----- DATA SHOWN -----

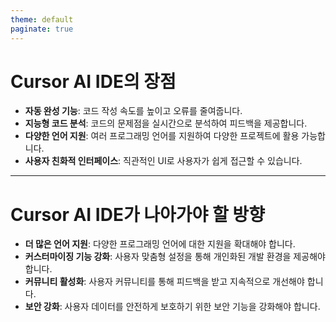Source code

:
 ```yaml
---
theme: default
paginate: true
---
```


# Cursor AI IDE의 장점

- **자동 완성 기능**: 코드 작성 속도를 높이고 오류를 줄여줍니다.
- **지능형 코드 분석**: 코드의 문제점을 실시간으로 분석하여 피드백을 제공합니다.
- **다양한 언어 지원**: 여러 프로그래밍 언어를 지원하여 다양한 프로젝트에 활용 가능합니다.
- **사용자 친화적 인터페이스**: 직관적인 UI로 사용자가 쉽게 접근할 수 있습니다.

---

# Cursor AI IDE가 나아가야 할 방향

- **더 많은 언어 지원**: 다양한 프로그래밍 언어에 대한 지원을 확대해야 합니다.
- **커스터마이징 기능 강화**: 사용자 맞춤형 설정을 통해 개인화된 개발 환경을 제공해야 합니다.
- **커뮤니티 활성화**: 사용자 커뮤니티를 통해 피드백을 받고 지속적으로 개선해야 합니다.
- **보안 강화**: 사용자 데이터를 안전하게 보호하기 위한 보안 기능을 강화해야 합니다.
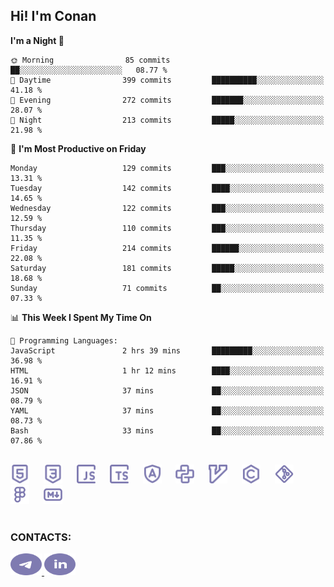 ## Hi! I'm Conan

<!--START_SECTION:waka-->
**I'm a Night 🦉** 

```text
🌞 Morning                85 commits          ██░░░░░░░░░░░░░░░░░░░░░░░   08.77 % 
🌆 Daytime                399 commits         ██████████░░░░░░░░░░░░░░░   41.18 % 
🌃 Evening                272 commits         ███████░░░░░░░░░░░░░░░░░░   28.07 % 
🌙 Night                  213 commits         █████░░░░░░░░░░░░░░░░░░░░   21.98 % 
```
📅 **I'm Most Productive on Friday** 

```text
Monday                   129 commits         ███░░░░░░░░░░░░░░░░░░░░░░   13.31 % 
Tuesday                  142 commits         ████░░░░░░░░░░░░░░░░░░░░░   14.65 % 
Wednesday                122 commits         ███░░░░░░░░░░░░░░░░░░░░░░   12.59 % 
Thursday                 110 commits         ███░░░░░░░░░░░░░░░░░░░░░░   11.35 % 
Friday                   214 commits         ██████░░░░░░░░░░░░░░░░░░░   22.08 % 
Saturday                 181 commits         █████░░░░░░░░░░░░░░░░░░░░   18.68 % 
Sunday                   71 commits          ██░░░░░░░░░░░░░░░░░░░░░░░   07.33 % 
```


📊 **This Week I Spent My Time On** 

```text
💬 Programming Languages: 
JavaScript               2 hrs 39 mins       █████████░░░░░░░░░░░░░░░░   36.98 % 
HTML                     1 hr 12 mins        ████░░░░░░░░░░░░░░░░░░░░░   16.91 % 
JSON                     37 mins             ██░░░░░░░░░░░░░░░░░░░░░░░   08.79 % 
YAML                     37 mins             ██░░░░░░░░░░░░░░░░░░░░░░░   08.73 % 
Bash                     33 mins             ██░░░░░░░░░░░░░░░░░░░░░░░   07.86 % 
```


<!--END_SECTION:waka-->


<br>

<div align="left">
  <img src="icons/skills/html.svg" height="30" alt="html5"/>
  <img width="15"/>
  <img src="icons/skills/css.svg" height="30" alt="css"/>
    <img width="15"/>
  <img src="icons/skills/javascript.svg" height="30" alt="javascript"/>
  <img width="15"/>
  <img src="icons/skills/typescript.svg" height="30" alt="typescript"/>
  <img width="15"/>
  <img src="icons/skills/angular.svg" height="30" alt="angular"/>
  <img width="15"/>
  <img src="icons/skills/python.svg" height="30" alt="python"/>
  <img width="15"/>
  <img src="icons/skills/vim.svg" height="30" alt="vim"  />
  <img width="15"/>
  <img src="icons/skills/c.svg" height="30" alt="c"/>
  <img width="15"/>
  <img src="icons/skills/git.svg" height="30" alt="git"/>
  <img width="15"/>
  <img src="icons/skills/figma.svg" height="30" alt="figma"/>
  <img width="15"/>
  <img src="icons/skills/markdown.svg" height="30" alt="markdown"/>
</div>

<br>


### CONTACTS:

<div align="left">
  <a href="https://t.me/gkkconan">
    <img src="icons/contacts/telegram.svg" width="50" height="35" alt="telegram"/>
  </a>
  <a href="https://www.linkedin.com/in/gkkconan">
    <img src="icons/contacts/linkedin.svg" width="50" height="35" alt="linkedin"/>
  </a>
</div>
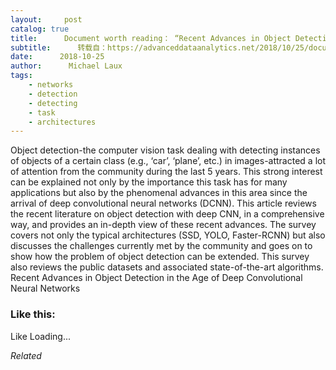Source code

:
 ```yaml
---
layout:     post
catalog: true
title:      Document worth reading： “Recent Advances in Object Detection in the Age of Deep Convolutional Neural Networks”
subtitle:      转载自：https://advanceddataanalytics.net/2018/10/25/document-worth-reading-recent-advances-in-object-detection-in-the-age-of-deep-convolutional-neural-networks/
date:      2018-10-25
author:      Michael Laux
tags:
    - networks
    - detection
    - detecting
    - task
    - architectures
---
```


Object detection-the computer vision task dealing with detecting instances of objects of a certain class (e.g., ‘car’, ‘plane’, etc.) in images-attracted a lot of attention from the community during the last 5 years. This strong interest can be explained not only by the importance this task has for many applications but also by the phenomenal advances in this area since the arrival of deep convolutional neural networks (DCNN). This article reviews the recent literature on object detection with deep CNN, in a comprehensive way, and provides an in-depth view of these recent advances. The survey covers not only the typical architectures (SSD, YOLO, Faster-RCNN) but also discusses the challenges currently met by the community and goes on to show how the problem of object detection can be extended. This survey also reviews the public datasets and associated state-of-the-art algorithms. Recent Advances in Object Detection in the Age of Deep Convolutional Neural Networks





### Like this:

Like Loading...


*Related*

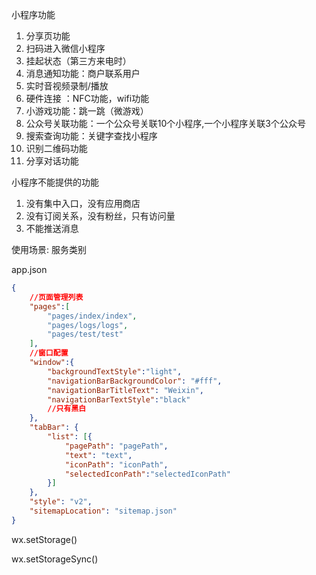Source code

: 小程序功能 

1. 分享页功能 
2. 扫码进入微信小程序 
3. 挂起状态（第三方来电时） 
4. 消息通知功能：商户联系用户 
5. 实时音视频录制/播放 
6. 硬件连接 ：NFC功能，wifi功能 
7. 小游戏功能：跳一跳（微游戏） 
8. 公众号关联功能：一个公众号关联10个小程序,一个小程序关联3个公众号 
9. 搜索查询功能：关键字查找小程序 
10. 识别二维码功能 
11. 分享对话功能 

小程序不能提供的功能 

1. 没有集中入口，没有应用商店 
2. 没有订阅关系，没有粉丝，只有访问量 
3. 不能推送消息 

使用场景:
服务类别 


app.json 
```json
{ 
    //页面管理列表 
    "pages":[ 
        "pages/index/index", 
        "pages/logs/logs", 
        "pages/test/test" 
    ], 
    //窗口配置 
    "window":{ 
        "backgroundTextStyle":"light", 
        "navigationBarBackgroundColor": "#fff", 
        "navigationBarTitleText": "Weixin", 
        "navigationBarTextStyle":"black" 
        //只有黑白 
    }, 
    "tabBar": { 
        "list": [{ 
            "pagePath": "pagePath", 
            "text": "text", 
            "iconPath": "iconPath", 
            "selectedIconPath":"selectedIconPath" 
        }] 
    }, 
    "style": "v2", 
    "sitemapLocation": "sitemap.json" 
} 
```

wx.setStorage() 

wx.setStorageSync() 

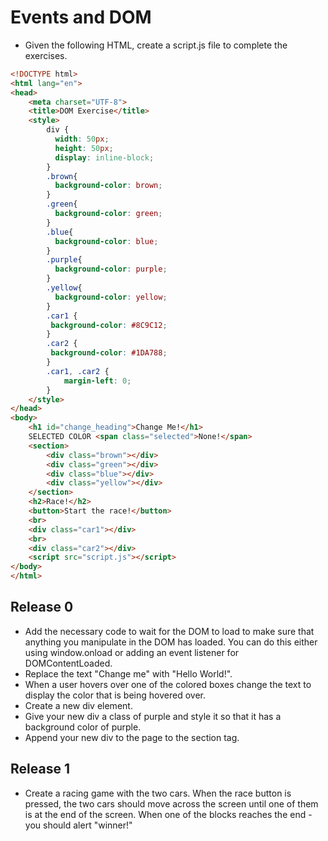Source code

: # Events and DOM

- Given the following HTML, create a script.js file to complete the exercises.
```html
<!DOCTYPE html>
<html lang="en">
<head>
    <meta charset="UTF-8">
    <title>DOM Exercise</title>
    <style>
        div {
          width: 50px;
          height: 50px;
          display: inline-block;
        }
        .brown{
          background-color: brown;
        }
        .green{
          background-color: green;
        }
        .blue{
          background-color: blue;
        }
        .purple{
          background-color: purple;
        }
        .yellow{
          background-color: yellow;
        }
        .car1 {
         background-color: #8C9C12;
        }
        .car2 {
         background-color: #1DA788;
        }
        .car1, .car2 {
            margin-left: 0;
        }
    </style>
</head>
<body>
    <h1 id="change_heading">Change Me!</h1>
    SELECTED COLOR <span class="selected">None!</span>
    <section>
        <div class="brown"></div>
        <div class="green"></div>
        <div class="blue"></div>
        <div class="yellow"></div>
    </section>
    <h2>Race!</h2>
    <button>Start the race!</button>
    <br>
    <div class="car1"></div>
    <br>
    <div class="car2"></div>
    <script src="script.js"></script>
</body>
</html>
```



## Release 0

- Add the necessary code to wait for the DOM to load to make sure that anything you manipulate in the DOM has loaded. You can do this either using window.onload or adding an event listener for DOMContentLoaded.
- Replace the text "Change me" with "Hello World!".
- When a user hovers over one of the colored boxes change the text to display the color that is being hovered over.
- Create a new div element.
- Give your new div a class of purple and style it so that it has a background color of purple.
- Append your new div to the page to the section tag.


## Release 1
- Create a racing game with the two cars. When the race button is pressed, the two cars should move across the screen until one of them is at the end of the screen. When one of the blocks reaches the end - you should alert "winner!"
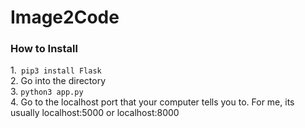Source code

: # Image2Code

### How to Install

1.``` pip3 install Flask``` <br />
2. Go into the directory  <br />
3. ```python3 app.py```   <br />
4. Go to the localhost port that your computer tells you to. For me, its usually localhost:5000 or localhost:8000


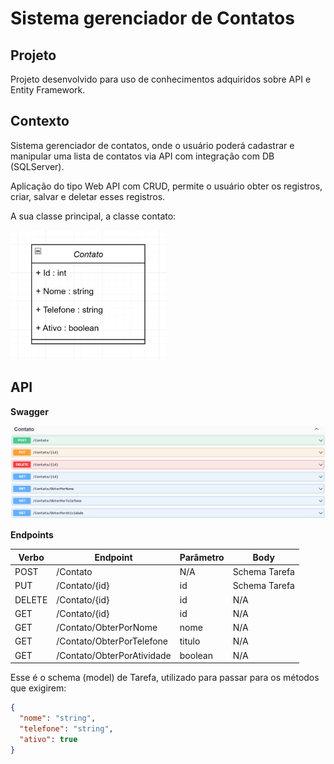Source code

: # Sistema gerenciador de Contatos

## Projeto
Projeto desenvolvido para uso de conhecimentos adquiridos sobre API e Entity Framework.

## Contexto
Sistema gerenciador de contatos, onde o usuário poderá cadastrar e manipular uma lista de contatos via API com integração com DB (SQLServer).

Aplicação do tipo Web API com CRUD, permite o usuário obter os registros, criar, salvar e deletar esses registros.

A sua classe principal, a classe contato:

![Diagrama da classe Contato](Arquivos\\diagrama.png)

## API

**Swagger**

![Métodos Swagger](Arquivos\\swagger.png)


**Endpoints**

| Verbo  | Endpoint                   | Parâmetro | Body          |
|--------|----------------------------|-----------|---------------|
| POST   | /Contato                   | N/A       | Schema Tarefa |
| PUT    | /Contato/{id}              | id        | Schema Tarefa |
| DELETE | /Contato/{id}              | id        | N/A           |
| GET    | /Contato/{id}              | id        | N/A           |
| GET    | /Contato/ObterPorNome      | nome      | N/A           |
| GET    | /Contato/ObterPorTelefone  | titulo    | N/A           |
| GET    | /Contato/ObterPorAtividade | boolean   | N/A           |

Esse é o schema (model) de Tarefa, utilizado para passar para os métodos que exigirem:

```json
{
  "nome": "string",
  "telefone": "string",
  "ativo": true
}
```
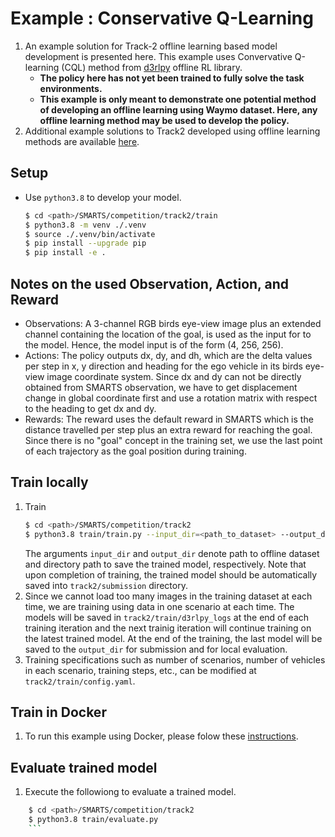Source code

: # Example : Conservative Q-Learning
1. An example solution for Track-2 offline learning based model development is presented here. This example uses Convervative Q-learning (CQL) method from [d3rlpy](https://github.com/takuseno/d3rlpy) offline RL library.
    + **The policy here has not yet been trained to fully solve the task environments.**
    + **This example is only meant to demonstrate one potential method of developing an offline learning using Waymo dataset. Here, any offline learning method may be used to develop the policy.**
1. Additional example solutions to Track2 developed using offline learning methods are available [here](https://github.com/smarts-project/smarts-project.rl/tree/master/neurips2022).

## Setup
+ Use `python3.8` to develop your model.
    ```bash
    $ cd <path>/SMARTS/competition/track2/train
    $ python3.8 -m venv ./.venv
    $ source ./.venv/bin/activate
    $ pip install --upgrade pip
    $ pip install -e .
    ```

## Notes on the used Observation, Action, and Reward
+ Observations: A 3-channel RGB birds eye-view image plus an extended channel containing the location of the goal, is used as the input for to the model. Hence, the model input is of the form (4, 256, 256).
+ Actions: The policy outputs dx, dy, and dh, which are the delta values per step in x, y direction and heading for the ego vehicle in its birds eye-view image coordinate system. Since dx and dy can not be directly obtained from SMARTS observation, we have to get displacement change in global coordinate first and use a rotation matrix with respect to the heading to get dx and dy.
+ Rewards: The reward uses the default reward in SMARTS which is the distance travelled per step plus an extra reward for reaching the goal. Since there is no "goal" concept in the training set, we use the last point of each trajectory as the goal position during training. 

## Train locally
1. Train
    ```bash
    $ cd <path>/SMARTS/competition/track2
    $ python3.8 train/train.py --input_dir=<path_to_dataset> --output_dir=<path>/SMARTS/competition/track2/submission/
    ```
    The arguments `input_dir` and `output_dir` denote path to offline dataset and directory path to save the trained model, respectively. Note that upon completion of training, the trained model should be automatically saved into `track2/submission` directory.
1. Since we cannot load too many images in the training dataset at each time, we are training using data in one scenario at each time. The models will be saved in `track2/train/d3rlpy_logs` at the end of each training iteration and the next trainig iteration will continue training on the latest trained model. At the end of the training, the last model will be saved to the `output_dir` for submission and for local evaluation.
1. Training specifications such as number of scenarios, number of vehicles in each scenario, training steps, etc., can be modified at `track2/train/config.yaml`.

## Train in Docker
1. To run this example using Docker, please folow these [instructions](../README.md#dockerfile-dockerhub-training-and-evaluation).

## Evaluate trained model
1. Execute the followiong to evaluate a trained model.
```bash
    $ cd <path>/SMARTS/competition/track2
    $ python3.8 train/evaluate.py
    ```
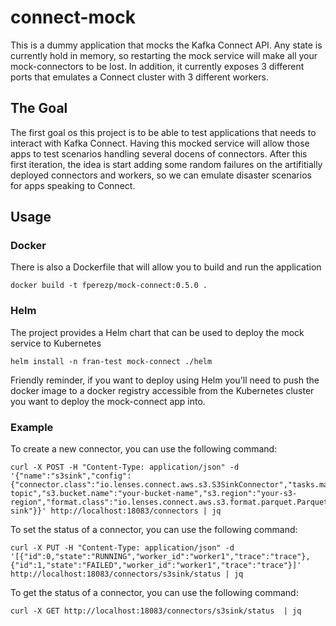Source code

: # connect-mock

This is a dummy application that mocks the Kafka Connect API. 
Any state is currently hold in memory, so restarting the mock service will make all your mock-connectors to be lost.
In addition, it currently exposes 3 different ports that emulates a Connect cluster with 3 different workers.

## The Goal
The first goal os this project is to be able to test applications that needs to interact with Kafka Connect. Having this mocked service will allow those apps to test scenarios handling several docens of connectors.
After this first iteration, the idea is start adding some random failures on the artifitially deployed connectors and workers, so we can emulate disaster scenarios for apps speaking to Connect.

## Usage

### Docker
There is also a Dockerfile that will allow you to build and run the application

```
docker build -t fperezp/mock-connect:0.5.0 .
```


### Helm
The project provides a Helm chart that can be used to deploy the mock service to Kubernetes

```
helm install -n fran-test mock-connect ./helm
```

Friendly reminder, if you want to deploy using Helm you'll need to push the docker image to a docker registry accessible from the Kubernetes cluster you want to deploy the mock-connect app into.


### Example

To create a new connector, you can use the following command:

```
curl -X POST -H "Content-Type: application/json" -d '{"name":"s3sink","config":{"connector.class":"io.lenses.connect.aws.s3.S3SinkConnector","tasks.max":"1","topics":"your-topic","s3.bucket.name":"your-bucket-name","s3.region":"your-s3-region","format.class":"io.lenses.connect.aws.s3.format.parquet.ParquetFormat","flush.size":"1000","name":"s3-sink"}}' http://localhost:18083/connectors | jq
```

To set the status of a connector, you can use the following command:

```
curl -X PUT -H "Content-Type: application/json" -d '[{"id":0,"state":"RUNNING","worker_id":"worker1","trace":"trace"},{"id":1,"state":"FAILED","worker_id":"worker1","trace":"trace"}]' http://localhost:18083/connectors/s3sink/status | jq
```

To get the status of a connector, you can use the following command:

```
curl -X GET http://localhost:18083/connectors/s3sink/status  | jq
```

-----

- [TASK REQUIREMENTS]: Repeat, exactly as they stand above, the lines from the line with "This is a dummy" to the line with "The first goal", both lines included.

- [TASK OUTPUT]:
This is a dummy application that mocks the Kafka Connect API. 
Any state is currently hold in memory, so restarting the mock service will make all your mock-connectors to be lost.
In addition, it currently exposes 3 different ports that emulates a Connect cluster with 3 different workers.

## The Goal
The first goal os this project is to be able to test applications that needs to interact with Kafka Connect. Having this mocked service will allow those apps to test scenarios handling several docens of connectors.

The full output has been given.